## TASK STATEMENT
Search the listing for the string "https". Copy every line that has it.

## MATERIAL PROVIDED
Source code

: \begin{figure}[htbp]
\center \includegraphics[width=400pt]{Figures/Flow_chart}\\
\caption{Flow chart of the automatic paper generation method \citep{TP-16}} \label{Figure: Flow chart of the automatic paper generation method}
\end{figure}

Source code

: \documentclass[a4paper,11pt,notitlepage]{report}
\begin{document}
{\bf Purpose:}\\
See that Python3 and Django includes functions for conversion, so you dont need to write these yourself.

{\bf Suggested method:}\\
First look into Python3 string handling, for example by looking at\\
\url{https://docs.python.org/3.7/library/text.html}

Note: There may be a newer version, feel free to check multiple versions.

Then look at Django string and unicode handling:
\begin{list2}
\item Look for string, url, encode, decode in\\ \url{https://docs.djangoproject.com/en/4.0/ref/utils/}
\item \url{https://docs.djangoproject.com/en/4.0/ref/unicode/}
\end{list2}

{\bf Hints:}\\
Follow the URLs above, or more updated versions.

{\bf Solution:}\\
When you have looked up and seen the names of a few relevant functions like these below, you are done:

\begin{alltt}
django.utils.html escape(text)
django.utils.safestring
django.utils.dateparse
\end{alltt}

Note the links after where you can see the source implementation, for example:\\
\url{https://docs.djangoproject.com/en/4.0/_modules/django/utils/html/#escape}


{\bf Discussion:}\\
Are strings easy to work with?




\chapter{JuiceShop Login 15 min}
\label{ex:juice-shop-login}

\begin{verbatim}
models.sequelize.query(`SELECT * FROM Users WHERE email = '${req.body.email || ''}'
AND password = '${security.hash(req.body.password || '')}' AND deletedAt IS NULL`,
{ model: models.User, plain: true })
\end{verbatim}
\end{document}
* * *
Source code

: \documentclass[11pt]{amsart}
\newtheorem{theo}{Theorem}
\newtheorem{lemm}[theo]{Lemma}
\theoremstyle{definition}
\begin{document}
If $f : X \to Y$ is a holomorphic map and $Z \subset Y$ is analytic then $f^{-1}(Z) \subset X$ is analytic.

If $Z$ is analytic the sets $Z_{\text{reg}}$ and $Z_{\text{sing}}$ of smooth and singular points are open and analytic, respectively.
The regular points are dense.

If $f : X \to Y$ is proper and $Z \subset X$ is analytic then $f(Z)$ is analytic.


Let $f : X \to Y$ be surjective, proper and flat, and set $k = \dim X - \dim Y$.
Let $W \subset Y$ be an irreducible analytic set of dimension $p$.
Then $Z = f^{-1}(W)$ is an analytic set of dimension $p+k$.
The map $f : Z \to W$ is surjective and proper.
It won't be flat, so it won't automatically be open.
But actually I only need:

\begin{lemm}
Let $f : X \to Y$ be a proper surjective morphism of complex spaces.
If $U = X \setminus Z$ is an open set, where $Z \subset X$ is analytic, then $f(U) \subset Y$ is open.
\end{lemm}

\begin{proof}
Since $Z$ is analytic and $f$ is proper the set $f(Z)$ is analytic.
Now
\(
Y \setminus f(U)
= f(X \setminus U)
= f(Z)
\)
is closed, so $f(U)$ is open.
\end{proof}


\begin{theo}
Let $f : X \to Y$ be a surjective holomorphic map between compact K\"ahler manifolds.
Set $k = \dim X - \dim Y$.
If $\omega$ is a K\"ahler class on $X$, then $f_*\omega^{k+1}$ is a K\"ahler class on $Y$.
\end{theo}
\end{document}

## FINISHED TASK
\url{https://docs.python.org/3.7/library/text.html}
\item Look for string, url, encode, decode in\\ \url{https://docs.djangoproject.com/en/4.0/ref/utils/}
\item \url{https://docs.djangoproject.com/en/4.0/ref/unicode/}
\url{https://docs.djangoproject.com/en/4.0/_modules/django/utils/html/#escape}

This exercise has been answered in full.